[Records shown Boundary: Start]

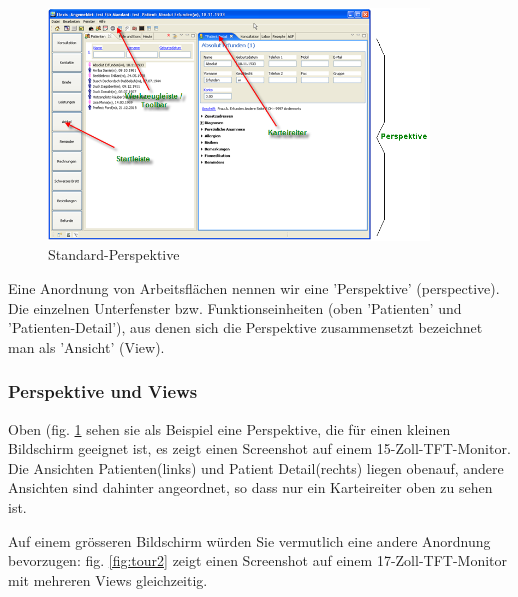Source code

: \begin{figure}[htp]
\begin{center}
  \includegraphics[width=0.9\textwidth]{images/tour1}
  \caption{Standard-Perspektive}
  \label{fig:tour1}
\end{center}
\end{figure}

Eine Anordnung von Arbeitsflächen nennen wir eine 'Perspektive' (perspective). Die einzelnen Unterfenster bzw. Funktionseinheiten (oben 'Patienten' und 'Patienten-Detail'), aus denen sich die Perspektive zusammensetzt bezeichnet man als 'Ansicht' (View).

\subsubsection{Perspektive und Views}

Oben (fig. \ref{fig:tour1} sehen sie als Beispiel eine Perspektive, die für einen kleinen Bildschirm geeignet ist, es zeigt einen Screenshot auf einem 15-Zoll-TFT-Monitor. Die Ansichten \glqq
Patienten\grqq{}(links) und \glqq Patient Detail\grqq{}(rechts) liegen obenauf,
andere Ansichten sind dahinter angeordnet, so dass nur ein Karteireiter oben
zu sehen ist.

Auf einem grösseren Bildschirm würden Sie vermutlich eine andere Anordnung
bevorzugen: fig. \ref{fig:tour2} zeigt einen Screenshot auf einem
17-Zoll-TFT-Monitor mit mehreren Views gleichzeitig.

[Records shown Boundary: End]
[Records shown Boundary: Start]

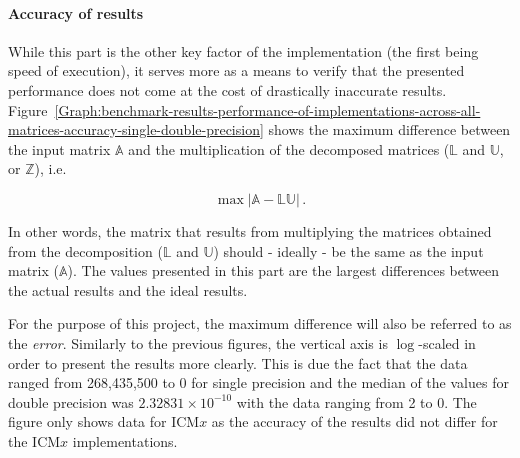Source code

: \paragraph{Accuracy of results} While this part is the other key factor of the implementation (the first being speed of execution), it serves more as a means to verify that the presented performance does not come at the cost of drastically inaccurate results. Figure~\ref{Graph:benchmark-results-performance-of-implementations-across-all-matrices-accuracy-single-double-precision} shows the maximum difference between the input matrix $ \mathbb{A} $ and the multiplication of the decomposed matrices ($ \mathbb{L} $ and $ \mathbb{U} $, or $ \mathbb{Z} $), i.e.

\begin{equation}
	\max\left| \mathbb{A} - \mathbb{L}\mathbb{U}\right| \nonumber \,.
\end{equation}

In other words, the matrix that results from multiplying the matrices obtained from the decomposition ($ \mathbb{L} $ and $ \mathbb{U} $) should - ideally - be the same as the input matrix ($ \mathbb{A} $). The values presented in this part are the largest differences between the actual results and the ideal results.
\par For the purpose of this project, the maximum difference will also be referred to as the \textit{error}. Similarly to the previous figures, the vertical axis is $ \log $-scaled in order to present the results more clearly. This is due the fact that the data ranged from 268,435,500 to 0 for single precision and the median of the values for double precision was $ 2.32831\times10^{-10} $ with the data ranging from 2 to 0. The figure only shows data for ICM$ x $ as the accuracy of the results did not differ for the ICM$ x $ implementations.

[Records shown Boundary: End]
[Records shown Boundary: Start]

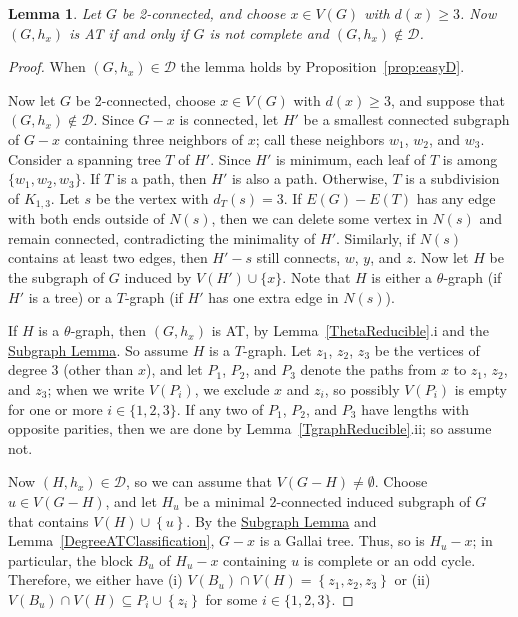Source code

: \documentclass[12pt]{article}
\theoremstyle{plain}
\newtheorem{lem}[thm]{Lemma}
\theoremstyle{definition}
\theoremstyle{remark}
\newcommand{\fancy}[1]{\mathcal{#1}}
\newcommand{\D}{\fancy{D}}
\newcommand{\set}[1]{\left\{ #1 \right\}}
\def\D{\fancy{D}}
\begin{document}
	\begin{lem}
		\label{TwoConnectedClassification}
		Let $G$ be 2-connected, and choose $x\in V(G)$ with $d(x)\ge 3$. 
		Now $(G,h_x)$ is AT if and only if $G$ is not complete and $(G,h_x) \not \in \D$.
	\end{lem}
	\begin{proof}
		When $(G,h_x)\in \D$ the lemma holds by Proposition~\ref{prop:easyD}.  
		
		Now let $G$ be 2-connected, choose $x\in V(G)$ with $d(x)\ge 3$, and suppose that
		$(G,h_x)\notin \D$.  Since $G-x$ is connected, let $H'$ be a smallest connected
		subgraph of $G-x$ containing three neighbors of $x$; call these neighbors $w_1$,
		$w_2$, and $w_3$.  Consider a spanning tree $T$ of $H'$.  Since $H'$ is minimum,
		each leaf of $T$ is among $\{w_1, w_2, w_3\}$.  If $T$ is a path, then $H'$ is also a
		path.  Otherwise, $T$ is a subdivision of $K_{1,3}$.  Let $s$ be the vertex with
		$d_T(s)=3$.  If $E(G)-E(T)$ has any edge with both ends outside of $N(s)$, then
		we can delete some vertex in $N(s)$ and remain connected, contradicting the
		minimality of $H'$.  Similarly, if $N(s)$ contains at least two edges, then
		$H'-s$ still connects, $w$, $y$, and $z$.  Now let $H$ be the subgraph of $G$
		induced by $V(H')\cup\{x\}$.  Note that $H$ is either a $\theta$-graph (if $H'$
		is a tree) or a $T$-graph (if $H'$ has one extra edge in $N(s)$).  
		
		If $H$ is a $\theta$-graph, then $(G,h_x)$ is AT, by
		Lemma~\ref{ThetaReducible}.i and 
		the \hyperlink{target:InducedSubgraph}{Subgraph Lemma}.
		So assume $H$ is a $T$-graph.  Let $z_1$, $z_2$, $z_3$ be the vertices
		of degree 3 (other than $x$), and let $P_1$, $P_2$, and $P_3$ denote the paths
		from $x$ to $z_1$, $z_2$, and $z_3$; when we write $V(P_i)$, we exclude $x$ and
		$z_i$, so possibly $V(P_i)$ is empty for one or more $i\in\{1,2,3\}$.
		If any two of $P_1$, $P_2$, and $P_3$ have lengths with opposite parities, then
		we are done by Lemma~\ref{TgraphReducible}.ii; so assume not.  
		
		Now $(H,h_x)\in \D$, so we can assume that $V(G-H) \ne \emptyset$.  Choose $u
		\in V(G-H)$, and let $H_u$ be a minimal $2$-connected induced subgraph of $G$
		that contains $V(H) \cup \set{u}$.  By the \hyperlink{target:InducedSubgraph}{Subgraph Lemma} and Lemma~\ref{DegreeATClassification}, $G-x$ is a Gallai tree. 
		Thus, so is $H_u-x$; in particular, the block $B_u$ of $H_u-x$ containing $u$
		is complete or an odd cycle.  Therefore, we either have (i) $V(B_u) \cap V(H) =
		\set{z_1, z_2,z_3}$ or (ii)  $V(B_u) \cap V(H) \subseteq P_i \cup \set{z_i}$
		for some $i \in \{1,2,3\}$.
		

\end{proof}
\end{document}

[Records shown Boundary: End]

Go through the entries and report every line with the string "andere".

Answer for this exercise:
andere Ansichten sind dahinter angeordnet, so dass nur ein Karteireiter oben
Auf einem grösseren Bildschirm würden Sie vermutlich eine andere Anordnung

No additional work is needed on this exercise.